» EXERCISE GOAL: Give back, exactly as written, the lines from the first line of the data below through the line with "to override. |", and omit the pictures.

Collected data
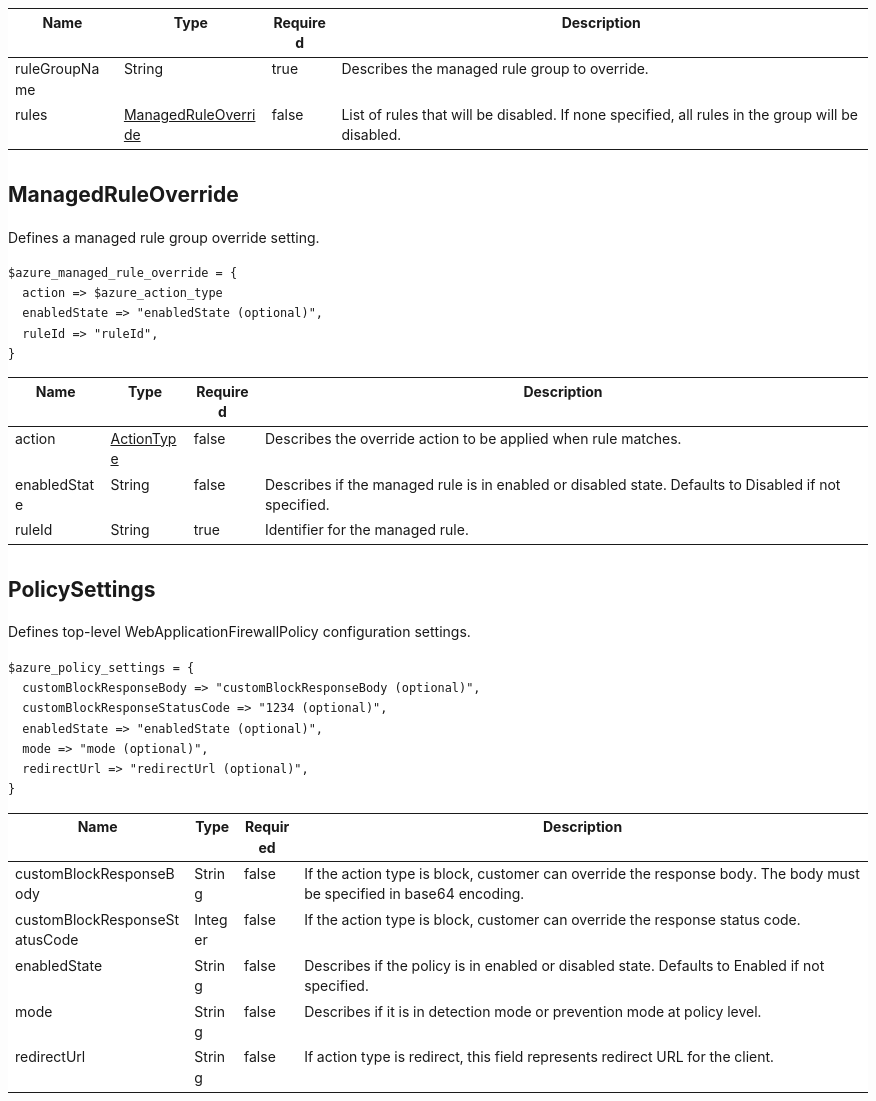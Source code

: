 | Name        | Type           | Required       | Description       |
| ------------- | ------------- | ------------- | ------------- |
|ruleGroupName | String | true | Describes the managed rule group to override. |
|rules | [ManagedRuleOverride](#managedruleoverride) | false | List of rules that will be disabled. If none specified, all rules in the group will be disabled. |
        
## ManagedRuleOverride

Defines a managed rule group override setting.

```puppet
$azure_managed_rule_override = {
  action => $azure_action_type
  enabledState => "enabledState (optional)",
  ruleId => "ruleId",
}
```

| Name        | Type           | Required       | Description       |
| ------------- | ------------- | ------------- | ------------- |
|action | [ActionType](#actiontype) | false | Describes the override action to be applied when rule matches. |
|enabledState | String | false | Describes if the managed rule is in enabled or disabled state. Defaults to Disabled if not specified. |
|ruleId | String | true | Identifier for the managed rule. |
        
        
## PolicySettings

Defines top-level WebApplicationFirewallPolicy configuration settings.

```puppet
$azure_policy_settings = {
  customBlockResponseBody => "customBlockResponseBody (optional)",
  customBlockResponseStatusCode => "1234 (optional)",
  enabledState => "enabledState (optional)",
  mode => "mode (optional)",
  redirectUrl => "redirectUrl (optional)",
}
```

| Name        | Type           | Required       | Description       |
| ------------- | ------------- | ------------- | ------------- |
|customBlockResponseBody | String | false | If the action type is block, customer can override the response body. The body must be specified in base64 encoding. |
|customBlockResponseStatusCode | Integer | false | If the action type is block, customer can override the response status code. |
|enabledState | String | false | Describes if the policy is in enabled or disabled state. Defaults to Enabled if not specified. |
|mode | String | false | Describes if it is in detection mode or prevention mode at policy level. |
|redirectUrl | String | false | If action type is redirect, this field represents redirect URL for the client. |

» ANSWER BELOW:
Source code

: | Name        | Type           | Required       | Description       |
| ------------- | ------------- | ------------- | ------------- |
|ruleGroupName | String | true | Describes the managed rule group to override. |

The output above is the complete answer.